Saved data entries:
"""

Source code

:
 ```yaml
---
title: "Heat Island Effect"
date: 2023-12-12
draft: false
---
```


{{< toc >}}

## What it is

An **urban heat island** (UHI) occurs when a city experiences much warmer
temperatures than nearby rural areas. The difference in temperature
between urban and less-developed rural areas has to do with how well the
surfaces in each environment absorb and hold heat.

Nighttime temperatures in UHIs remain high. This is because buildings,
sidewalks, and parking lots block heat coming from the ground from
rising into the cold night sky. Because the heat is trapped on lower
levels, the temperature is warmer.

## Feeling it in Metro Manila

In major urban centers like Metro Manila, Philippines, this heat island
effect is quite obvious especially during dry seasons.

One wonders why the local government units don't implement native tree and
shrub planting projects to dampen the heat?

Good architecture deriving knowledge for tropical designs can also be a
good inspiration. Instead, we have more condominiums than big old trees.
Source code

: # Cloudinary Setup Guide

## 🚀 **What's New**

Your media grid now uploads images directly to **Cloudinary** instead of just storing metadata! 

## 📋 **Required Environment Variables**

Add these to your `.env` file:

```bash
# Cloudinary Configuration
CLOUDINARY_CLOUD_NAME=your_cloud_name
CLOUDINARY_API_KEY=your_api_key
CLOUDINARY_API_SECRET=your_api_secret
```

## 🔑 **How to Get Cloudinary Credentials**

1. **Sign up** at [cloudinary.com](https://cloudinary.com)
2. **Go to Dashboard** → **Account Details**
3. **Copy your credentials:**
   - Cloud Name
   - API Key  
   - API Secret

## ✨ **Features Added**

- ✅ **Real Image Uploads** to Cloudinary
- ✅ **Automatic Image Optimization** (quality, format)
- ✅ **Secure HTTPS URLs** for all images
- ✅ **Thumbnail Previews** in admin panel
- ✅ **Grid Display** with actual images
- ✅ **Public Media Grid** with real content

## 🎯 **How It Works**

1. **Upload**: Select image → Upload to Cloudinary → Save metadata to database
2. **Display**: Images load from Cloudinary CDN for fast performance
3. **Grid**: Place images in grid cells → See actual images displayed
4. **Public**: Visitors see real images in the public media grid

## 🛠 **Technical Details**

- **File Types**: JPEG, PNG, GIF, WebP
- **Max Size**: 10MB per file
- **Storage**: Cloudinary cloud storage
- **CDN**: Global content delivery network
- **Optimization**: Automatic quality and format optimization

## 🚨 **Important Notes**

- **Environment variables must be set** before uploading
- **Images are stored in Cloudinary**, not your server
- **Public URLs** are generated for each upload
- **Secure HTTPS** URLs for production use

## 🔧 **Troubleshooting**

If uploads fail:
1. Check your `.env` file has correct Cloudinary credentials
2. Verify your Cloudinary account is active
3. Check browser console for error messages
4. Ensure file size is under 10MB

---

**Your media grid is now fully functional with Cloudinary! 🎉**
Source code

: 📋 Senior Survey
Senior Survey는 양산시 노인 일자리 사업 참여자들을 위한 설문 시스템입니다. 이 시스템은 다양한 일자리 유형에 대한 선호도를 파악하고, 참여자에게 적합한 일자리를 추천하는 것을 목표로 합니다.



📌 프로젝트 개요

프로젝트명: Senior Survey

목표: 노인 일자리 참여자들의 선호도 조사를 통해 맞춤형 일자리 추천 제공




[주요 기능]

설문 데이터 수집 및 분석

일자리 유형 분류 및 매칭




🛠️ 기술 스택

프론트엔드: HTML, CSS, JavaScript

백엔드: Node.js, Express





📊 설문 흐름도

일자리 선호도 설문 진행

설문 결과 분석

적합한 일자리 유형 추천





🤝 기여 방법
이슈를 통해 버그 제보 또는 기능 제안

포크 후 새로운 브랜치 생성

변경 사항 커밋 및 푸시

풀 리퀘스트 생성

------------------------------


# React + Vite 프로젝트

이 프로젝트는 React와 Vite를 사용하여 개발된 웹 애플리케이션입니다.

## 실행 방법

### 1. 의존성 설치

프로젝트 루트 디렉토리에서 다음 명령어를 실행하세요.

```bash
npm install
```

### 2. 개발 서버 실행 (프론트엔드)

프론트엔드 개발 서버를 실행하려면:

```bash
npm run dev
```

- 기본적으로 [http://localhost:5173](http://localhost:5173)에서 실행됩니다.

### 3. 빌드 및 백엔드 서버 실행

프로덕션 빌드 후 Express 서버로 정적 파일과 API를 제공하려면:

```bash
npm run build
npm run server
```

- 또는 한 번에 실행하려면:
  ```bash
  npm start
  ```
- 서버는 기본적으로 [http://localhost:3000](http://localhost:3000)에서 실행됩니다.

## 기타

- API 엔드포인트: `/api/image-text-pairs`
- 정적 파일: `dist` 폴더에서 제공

"""

Try it: Look above for the line containing "4. **Public**: Visitors" and the line containing "- **Environment variables". Transcribe both, with the lines between them, exactly.

Completed exercise:
4. **Public**: Visitors see real images in the public media grid

## 🛠 **Technical Details**

- **File Types**: JPEG, PNG, GIF, WebP
- **Max Size**: 10MB per file
- **Storage**: Cloudinary cloud storage
- **CDN**: Global content delivery network
- **Optimization**: Automatic quality and format optimization

## 🚨 **Important Notes**

- **Environment variables must be set** before uploading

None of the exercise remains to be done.